In the spring of 1987, the Federal Reserve Board voted 3-2 in favor of easing regulations under Glass-Steagall Act, overriding the opposition of Chairman Paul Volcker. Thomas Theobald, then vice chairman of Citicorp, argued that three “outside checks” on corporate misbehavior had emerged since 1933: “a very effective” SEC; knowledgeable investors, and “very sophisticated” rating agencies. Volcker was unconvinced, and expressed his fear that lenders would recklessly lower loan standards in pursuit of lucrative securities offerings and market bad loans to the public.

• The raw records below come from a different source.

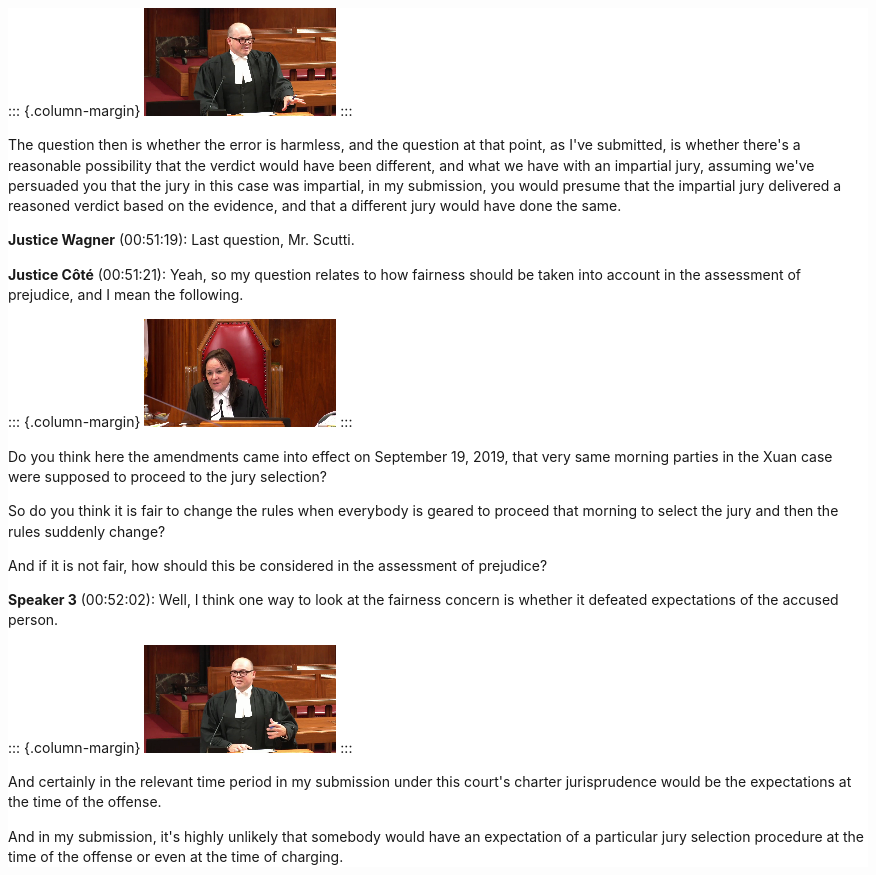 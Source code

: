 ::: {.column-margin}
![](3054.png)
:::

The question then is whether the error is harmless, and the question at that point, as I've submitted, is whether there's a reasonable possibility that the verdict would have been different, and what we have with an impartial jury, assuming we've persuaded you that the jury in this case was impartial, in my submission, you would presume that the impartial jury delivered a reasoned verdict based on the evidence, and that a different jury would have done the same.

**Justice Wagner** (00:51:19): Last question, Mr. Scutti.

**Justice Côté** (00:51:21): Yeah, so my question relates to how fairness should be taken into account in the assessment of prejudice, and I mean the following.

::: {.column-margin}
![](3101.png)
:::

Do you think here the amendments came into effect on September 19, 2019, that very same morning parties in the Xuan case were supposed to proceed to the jury selection?

So do you think it is fair to change the rules when everybody is geared to proceed that morning to select the jury and then the rules suddenly change?

And if it is not fair, how should this be considered in the assessment of prejudice?

**Speaker 3** (00:52:02): Well, I think one way to look at the fairness concern is whether it defeated expectations of the accused person.

::: {.column-margin}
![](3154.png)
:::

And certainly in the relevant time period in my submission under this court's charter jurisprudence would be the expectations at the time of the offense.

And in my submission, it's highly unlikely that somebody would have an expectation of a particular jury selection procedure at the time of the offense or even at the time of charging.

Sorry, I can’t help myself…the very argument for repealing Glass-Steagall is monumentally flawed – let’s review each of the three “outside checks” one-by-one, since we have the benefit of hindsight being 20/20:

  1. Was the SEC “effective” in granting Goldman Sachs, Morgan Stanley, Bear Stearns, Merrill Lynch, and Lehman Brothers permission to exceed the market mandated level of leverage from 10:1 to 40:1? (Notice 3 of these brokers no longer exist, and 2 of them have become holding banks)
  2. “Knowledgeable investors”…not exactly true. Collateralized Debt Obligations, Credit Default Swaps, Mortgage Backed Securities, Credit Linked Notes….we could spend a day running off all of the instruments of structured finance, which is esoteric by nature – and understood by very few.
  3. “Sophisticated Rating Agencies” might be the most laughable of all; not only did they incorrectly gauge the health of the components in our financial system, but they were also stubbornly late in making adjustments to their ratings. In recent months they have only exacerbated problems in the credit markets, because by downgrading a company’s debt in the peak of a credit crisis, they are causing investors to demand a higher yield at the very point when the company is most vulnerable; if the damage is done, they shouldn’t push companies to the edge of bankruptcy – if you disagree or don’t know what I’m talking about, click the link above for more about this point (it’s actually really funny to watch the CNBC anchor rip apart S&P’s head of financial institution’s ratings).

Greenspan, who was appointed FED chairman in 1987, favored the repeal because he felt that deregulation would help U.S. banks compete with big foreign institutions. Leaving the lack of truth aside, his agenda is what developed our financial system into what it is today; Citigroup immediately merged with Travelers Corp., something which never could have happened under Glass-Steagall; a combination of insurance underwriting, securities underwriting, and commercial banking.

So to answer the question above, I say yes.